*WHAT TO PRODUCE:* Scan the lines below for the word "cols". Copy each line you find it in.

Collected data:
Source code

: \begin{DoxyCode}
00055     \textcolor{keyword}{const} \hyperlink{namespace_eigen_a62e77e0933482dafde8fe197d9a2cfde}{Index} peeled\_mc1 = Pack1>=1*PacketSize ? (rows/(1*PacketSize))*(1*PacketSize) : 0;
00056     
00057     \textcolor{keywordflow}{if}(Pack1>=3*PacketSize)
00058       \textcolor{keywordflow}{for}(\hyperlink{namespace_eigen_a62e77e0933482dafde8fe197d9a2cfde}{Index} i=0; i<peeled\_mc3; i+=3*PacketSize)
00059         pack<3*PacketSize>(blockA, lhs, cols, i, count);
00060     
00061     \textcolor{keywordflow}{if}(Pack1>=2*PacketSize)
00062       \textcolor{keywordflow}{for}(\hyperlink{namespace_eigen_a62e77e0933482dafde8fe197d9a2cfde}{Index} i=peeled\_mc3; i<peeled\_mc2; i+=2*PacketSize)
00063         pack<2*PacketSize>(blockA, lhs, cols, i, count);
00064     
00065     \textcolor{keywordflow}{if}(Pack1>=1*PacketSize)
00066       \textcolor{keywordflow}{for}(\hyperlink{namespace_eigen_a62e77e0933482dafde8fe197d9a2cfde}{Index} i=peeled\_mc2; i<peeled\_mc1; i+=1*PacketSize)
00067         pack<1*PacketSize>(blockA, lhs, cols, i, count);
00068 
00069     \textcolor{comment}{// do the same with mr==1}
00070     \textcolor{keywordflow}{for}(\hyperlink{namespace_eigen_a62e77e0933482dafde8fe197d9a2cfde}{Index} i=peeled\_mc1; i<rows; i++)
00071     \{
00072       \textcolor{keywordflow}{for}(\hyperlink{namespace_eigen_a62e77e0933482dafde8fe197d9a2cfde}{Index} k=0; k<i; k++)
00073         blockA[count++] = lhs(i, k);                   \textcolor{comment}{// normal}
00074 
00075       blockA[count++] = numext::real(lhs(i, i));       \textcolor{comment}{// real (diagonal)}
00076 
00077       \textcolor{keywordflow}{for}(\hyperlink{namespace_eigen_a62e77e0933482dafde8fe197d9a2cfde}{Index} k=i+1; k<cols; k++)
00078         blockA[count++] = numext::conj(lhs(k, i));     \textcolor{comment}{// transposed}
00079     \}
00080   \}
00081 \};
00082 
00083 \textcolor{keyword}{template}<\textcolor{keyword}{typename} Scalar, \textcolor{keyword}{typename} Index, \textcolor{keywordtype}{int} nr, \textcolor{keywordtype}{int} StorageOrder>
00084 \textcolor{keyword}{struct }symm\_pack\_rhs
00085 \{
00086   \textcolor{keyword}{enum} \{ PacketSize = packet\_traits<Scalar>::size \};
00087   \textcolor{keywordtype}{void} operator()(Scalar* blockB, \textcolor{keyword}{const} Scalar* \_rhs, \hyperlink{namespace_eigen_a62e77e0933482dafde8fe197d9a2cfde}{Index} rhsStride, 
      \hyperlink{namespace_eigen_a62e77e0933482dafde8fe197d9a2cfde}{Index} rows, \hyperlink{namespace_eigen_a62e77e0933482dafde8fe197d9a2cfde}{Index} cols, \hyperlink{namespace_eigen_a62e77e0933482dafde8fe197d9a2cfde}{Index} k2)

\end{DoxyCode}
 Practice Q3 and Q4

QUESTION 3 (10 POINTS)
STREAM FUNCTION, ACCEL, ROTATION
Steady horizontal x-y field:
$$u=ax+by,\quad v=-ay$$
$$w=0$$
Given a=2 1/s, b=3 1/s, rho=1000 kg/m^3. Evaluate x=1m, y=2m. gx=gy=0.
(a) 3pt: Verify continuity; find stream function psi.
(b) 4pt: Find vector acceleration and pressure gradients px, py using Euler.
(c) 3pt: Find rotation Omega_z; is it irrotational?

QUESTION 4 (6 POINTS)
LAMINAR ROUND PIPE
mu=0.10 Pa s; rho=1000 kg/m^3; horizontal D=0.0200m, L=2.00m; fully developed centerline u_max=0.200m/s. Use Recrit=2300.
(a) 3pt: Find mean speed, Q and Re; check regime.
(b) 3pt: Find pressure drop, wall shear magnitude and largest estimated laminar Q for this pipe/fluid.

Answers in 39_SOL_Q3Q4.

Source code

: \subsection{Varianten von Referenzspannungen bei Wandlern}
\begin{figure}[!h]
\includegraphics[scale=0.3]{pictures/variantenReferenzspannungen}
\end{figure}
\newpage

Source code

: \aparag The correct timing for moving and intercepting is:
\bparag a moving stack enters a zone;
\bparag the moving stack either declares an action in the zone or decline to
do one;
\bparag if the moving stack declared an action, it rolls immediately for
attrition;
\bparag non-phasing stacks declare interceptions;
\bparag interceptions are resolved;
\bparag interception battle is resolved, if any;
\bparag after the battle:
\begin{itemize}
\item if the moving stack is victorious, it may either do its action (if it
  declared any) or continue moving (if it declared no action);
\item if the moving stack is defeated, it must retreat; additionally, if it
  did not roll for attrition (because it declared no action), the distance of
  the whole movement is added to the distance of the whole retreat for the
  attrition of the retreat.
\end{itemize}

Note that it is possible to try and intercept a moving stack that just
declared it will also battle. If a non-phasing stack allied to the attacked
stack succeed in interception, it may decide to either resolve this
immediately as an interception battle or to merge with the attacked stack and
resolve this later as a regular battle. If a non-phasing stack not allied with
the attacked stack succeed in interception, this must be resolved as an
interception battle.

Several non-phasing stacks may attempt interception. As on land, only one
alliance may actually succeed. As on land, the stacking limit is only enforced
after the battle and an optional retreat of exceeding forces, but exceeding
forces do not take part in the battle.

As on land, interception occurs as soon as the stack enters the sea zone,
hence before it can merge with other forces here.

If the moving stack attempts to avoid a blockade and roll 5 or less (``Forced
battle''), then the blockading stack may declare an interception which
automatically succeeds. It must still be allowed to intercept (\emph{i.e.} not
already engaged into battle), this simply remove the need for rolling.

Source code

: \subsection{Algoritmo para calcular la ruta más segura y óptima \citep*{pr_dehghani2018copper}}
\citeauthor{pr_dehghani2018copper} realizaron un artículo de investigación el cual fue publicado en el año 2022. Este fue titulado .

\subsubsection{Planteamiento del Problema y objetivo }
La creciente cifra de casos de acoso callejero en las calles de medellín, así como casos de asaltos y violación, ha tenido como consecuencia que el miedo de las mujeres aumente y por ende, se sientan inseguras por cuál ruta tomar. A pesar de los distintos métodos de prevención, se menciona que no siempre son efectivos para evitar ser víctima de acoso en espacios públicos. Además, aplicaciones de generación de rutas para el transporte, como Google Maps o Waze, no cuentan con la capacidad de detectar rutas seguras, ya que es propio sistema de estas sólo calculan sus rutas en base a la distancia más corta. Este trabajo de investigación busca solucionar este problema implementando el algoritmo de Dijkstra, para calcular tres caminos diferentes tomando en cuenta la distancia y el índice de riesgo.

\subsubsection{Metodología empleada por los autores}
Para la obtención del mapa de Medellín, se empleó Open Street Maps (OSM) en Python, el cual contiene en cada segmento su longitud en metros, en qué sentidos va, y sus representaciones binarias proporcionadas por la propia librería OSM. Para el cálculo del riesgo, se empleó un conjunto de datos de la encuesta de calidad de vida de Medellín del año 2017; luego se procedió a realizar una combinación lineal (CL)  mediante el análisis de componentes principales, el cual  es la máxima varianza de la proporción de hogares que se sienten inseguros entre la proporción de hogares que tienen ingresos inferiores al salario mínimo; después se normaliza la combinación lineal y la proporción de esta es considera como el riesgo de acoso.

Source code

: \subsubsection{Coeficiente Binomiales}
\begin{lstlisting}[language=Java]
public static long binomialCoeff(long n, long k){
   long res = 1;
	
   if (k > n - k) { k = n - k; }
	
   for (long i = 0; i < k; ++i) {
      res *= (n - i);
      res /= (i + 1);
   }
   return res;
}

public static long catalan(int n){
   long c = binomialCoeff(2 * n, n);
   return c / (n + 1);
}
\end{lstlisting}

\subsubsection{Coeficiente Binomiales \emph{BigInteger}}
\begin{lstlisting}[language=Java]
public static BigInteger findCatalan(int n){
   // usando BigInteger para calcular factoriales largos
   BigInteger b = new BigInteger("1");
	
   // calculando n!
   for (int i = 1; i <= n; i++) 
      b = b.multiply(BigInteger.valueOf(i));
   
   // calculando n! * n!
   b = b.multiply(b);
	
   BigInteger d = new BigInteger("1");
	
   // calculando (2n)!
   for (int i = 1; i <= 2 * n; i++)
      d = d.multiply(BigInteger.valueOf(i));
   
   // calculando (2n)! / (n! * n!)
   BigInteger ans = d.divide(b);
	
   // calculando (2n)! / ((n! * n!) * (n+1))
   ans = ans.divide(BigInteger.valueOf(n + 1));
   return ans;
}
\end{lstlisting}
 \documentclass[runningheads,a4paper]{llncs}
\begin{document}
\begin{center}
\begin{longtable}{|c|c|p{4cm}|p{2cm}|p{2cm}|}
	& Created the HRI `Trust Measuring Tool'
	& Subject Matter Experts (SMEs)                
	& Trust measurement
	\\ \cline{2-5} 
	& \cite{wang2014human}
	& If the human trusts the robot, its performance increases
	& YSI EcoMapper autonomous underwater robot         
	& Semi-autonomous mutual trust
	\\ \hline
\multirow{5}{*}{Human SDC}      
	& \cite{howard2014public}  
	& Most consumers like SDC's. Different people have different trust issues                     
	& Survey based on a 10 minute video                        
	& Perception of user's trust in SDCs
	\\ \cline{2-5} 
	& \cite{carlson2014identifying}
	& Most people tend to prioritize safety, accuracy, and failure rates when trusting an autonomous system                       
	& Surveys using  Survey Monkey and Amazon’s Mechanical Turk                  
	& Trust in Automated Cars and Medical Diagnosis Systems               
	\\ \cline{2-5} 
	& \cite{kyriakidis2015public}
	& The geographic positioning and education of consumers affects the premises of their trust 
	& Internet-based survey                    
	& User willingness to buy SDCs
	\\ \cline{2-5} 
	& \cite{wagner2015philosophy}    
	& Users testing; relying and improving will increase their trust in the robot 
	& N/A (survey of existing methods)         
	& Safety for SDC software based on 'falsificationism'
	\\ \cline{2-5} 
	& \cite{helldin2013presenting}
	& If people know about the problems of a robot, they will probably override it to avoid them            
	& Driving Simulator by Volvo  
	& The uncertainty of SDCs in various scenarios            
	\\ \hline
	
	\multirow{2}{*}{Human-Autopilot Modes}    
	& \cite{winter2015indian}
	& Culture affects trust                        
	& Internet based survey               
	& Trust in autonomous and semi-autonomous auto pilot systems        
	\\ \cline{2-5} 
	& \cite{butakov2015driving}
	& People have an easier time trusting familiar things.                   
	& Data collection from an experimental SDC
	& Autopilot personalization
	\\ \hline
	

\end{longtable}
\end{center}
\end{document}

*FINISHED TASK:*
00059         pack<3*PacketSize>(blockA, lhs, cols, i, count);
00063         pack<2*PacketSize>(blockA, lhs, cols, i, count);
00067         pack<1*PacketSize>(blockA, lhs, cols, i, count);
00077       \textcolor{keywordflow}{for}(\hyperlink{namespace_eigen_a62e77e0933482dafde8fe197d9a2cfde}{Index} k=i+1; k<cols; k++)
      \hyperlink{namespace_eigen_a62e77e0933482dafde8fe197d9a2cfde}{Index} rows, \hyperlink{namespace_eigen_a62e77e0933482dafde8fe197d9a2cfde}{Index} cols, \hyperlink{namespace_eigen_a62e77e0933482dafde8fe197d9a2cfde}{Index} k2)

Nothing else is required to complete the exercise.